===== DATA FOR ANALYSIS =====
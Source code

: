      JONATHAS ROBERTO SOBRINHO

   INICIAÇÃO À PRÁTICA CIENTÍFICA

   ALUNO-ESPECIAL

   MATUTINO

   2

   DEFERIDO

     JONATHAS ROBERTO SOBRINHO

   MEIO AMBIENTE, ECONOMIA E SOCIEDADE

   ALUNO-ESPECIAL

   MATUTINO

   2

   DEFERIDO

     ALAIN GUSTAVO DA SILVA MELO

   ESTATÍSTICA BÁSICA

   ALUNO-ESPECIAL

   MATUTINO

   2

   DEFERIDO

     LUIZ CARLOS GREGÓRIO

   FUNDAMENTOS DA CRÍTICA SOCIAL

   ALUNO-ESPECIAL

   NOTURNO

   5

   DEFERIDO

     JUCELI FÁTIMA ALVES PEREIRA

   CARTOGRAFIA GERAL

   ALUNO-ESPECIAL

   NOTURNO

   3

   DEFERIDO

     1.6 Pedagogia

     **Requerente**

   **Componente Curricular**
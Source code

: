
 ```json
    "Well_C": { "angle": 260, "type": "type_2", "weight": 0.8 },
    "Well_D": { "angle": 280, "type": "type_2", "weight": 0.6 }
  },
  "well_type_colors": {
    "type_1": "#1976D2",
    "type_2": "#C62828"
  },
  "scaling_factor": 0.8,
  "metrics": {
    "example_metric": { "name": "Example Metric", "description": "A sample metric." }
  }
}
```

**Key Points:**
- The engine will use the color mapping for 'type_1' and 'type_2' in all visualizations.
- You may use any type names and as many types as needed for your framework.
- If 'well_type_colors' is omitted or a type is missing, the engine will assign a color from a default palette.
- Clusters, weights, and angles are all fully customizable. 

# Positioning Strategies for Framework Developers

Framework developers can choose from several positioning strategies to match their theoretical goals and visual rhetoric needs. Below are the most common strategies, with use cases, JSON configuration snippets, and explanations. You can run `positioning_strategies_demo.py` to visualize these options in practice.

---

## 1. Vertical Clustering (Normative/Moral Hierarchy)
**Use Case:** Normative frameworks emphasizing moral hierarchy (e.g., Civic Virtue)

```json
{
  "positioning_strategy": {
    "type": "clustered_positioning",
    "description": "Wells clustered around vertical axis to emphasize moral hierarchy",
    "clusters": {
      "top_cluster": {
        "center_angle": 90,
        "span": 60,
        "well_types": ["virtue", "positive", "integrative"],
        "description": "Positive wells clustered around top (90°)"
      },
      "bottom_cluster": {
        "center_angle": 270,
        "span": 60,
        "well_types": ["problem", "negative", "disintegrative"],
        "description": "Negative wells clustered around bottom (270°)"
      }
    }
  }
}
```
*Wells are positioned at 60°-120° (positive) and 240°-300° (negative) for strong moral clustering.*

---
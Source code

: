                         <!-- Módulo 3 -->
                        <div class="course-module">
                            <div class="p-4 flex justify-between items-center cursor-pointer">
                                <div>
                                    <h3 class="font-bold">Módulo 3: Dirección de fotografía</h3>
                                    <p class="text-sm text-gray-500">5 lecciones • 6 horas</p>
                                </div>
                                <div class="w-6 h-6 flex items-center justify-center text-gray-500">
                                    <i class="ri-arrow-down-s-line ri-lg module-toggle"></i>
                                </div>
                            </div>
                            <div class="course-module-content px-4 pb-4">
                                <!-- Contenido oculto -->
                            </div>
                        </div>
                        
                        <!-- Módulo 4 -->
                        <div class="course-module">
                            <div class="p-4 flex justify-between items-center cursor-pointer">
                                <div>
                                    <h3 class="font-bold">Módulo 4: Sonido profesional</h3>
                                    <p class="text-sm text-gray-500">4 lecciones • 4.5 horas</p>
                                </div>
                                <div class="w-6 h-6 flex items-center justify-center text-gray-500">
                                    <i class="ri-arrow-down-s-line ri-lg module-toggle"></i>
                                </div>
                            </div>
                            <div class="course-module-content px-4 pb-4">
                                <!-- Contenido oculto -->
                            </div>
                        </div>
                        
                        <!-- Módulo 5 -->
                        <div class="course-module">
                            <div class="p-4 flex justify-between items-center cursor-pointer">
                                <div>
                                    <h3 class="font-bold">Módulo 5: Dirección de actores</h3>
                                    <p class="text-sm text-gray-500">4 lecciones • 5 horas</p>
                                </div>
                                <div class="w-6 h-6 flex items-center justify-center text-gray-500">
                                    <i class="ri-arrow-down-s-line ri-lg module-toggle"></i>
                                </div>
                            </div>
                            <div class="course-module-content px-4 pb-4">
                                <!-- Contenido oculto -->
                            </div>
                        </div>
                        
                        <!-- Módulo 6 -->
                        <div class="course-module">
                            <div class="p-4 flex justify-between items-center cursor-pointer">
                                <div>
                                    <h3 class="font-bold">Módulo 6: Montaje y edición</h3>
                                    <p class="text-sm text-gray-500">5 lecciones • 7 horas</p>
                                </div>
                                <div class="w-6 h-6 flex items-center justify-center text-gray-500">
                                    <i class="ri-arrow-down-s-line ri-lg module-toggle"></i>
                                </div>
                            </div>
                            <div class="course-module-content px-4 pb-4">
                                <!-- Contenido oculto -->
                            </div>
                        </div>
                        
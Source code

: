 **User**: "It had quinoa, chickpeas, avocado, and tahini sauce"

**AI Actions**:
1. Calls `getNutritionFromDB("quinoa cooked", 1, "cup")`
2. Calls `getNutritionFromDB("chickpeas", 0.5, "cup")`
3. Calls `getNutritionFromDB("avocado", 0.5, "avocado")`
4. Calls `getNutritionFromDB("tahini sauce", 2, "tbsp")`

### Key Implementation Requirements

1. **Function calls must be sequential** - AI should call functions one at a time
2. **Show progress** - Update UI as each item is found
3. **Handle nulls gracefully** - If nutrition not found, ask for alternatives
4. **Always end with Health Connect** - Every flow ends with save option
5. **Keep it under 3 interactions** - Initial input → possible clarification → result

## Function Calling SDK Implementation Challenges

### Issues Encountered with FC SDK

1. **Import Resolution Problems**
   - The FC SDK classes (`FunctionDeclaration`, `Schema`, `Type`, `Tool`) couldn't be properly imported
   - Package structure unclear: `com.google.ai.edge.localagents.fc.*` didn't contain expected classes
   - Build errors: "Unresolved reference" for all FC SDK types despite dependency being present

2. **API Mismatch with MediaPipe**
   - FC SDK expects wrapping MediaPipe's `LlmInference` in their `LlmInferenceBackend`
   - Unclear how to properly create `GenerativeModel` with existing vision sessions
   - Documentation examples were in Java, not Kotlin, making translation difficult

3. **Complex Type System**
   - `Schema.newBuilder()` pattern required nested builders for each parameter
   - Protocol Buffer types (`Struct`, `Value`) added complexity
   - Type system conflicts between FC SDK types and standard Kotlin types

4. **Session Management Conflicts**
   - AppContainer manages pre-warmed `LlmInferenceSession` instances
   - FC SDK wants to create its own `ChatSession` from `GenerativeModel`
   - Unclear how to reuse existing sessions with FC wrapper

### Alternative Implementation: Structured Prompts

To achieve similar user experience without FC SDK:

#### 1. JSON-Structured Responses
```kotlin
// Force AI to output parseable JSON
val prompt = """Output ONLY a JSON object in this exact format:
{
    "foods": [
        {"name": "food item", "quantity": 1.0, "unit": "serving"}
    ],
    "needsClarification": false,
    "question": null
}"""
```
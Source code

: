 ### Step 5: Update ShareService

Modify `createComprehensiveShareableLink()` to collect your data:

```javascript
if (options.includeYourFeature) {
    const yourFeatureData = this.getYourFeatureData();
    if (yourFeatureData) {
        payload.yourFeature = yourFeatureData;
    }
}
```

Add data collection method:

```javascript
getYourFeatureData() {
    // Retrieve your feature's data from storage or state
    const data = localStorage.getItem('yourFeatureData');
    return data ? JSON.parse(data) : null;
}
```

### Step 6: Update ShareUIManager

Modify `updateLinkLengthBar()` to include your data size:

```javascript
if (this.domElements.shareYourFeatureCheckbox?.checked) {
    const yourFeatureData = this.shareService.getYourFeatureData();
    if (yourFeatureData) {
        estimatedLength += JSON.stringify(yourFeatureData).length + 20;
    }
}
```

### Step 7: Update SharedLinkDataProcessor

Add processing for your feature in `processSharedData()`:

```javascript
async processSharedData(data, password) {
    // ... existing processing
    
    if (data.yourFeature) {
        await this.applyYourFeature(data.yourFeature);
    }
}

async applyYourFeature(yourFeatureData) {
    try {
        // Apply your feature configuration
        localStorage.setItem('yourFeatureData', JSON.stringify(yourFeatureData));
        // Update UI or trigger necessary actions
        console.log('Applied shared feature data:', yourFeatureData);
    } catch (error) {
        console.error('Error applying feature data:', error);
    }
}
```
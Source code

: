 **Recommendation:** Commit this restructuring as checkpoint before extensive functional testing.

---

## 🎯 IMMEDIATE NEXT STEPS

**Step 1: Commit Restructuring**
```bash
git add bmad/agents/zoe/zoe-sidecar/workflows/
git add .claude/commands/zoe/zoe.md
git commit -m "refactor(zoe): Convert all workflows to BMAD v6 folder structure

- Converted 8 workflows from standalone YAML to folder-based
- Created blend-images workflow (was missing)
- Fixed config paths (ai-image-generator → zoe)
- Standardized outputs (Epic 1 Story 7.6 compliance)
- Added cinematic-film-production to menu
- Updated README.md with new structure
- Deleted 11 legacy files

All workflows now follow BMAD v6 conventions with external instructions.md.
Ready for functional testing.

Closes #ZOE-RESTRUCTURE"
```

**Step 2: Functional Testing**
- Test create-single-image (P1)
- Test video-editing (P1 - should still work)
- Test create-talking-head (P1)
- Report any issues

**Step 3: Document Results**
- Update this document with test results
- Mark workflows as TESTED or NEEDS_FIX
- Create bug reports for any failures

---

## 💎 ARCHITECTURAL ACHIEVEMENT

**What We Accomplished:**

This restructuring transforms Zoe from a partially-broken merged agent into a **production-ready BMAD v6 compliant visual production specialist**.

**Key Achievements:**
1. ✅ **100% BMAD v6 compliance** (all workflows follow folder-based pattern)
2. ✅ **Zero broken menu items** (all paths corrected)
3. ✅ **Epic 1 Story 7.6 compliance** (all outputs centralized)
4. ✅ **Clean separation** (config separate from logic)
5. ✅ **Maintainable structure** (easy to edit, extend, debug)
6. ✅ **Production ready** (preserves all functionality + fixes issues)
=====
◆ WHAT IS BEING ASKED ◆
Report each line in the entries where the string "console" occurs.

◆ SOLUTION BELOW ◆
        console.log('Applied shared feature data:', yourFeatureData);
        console.error('Error applying feature data:', error);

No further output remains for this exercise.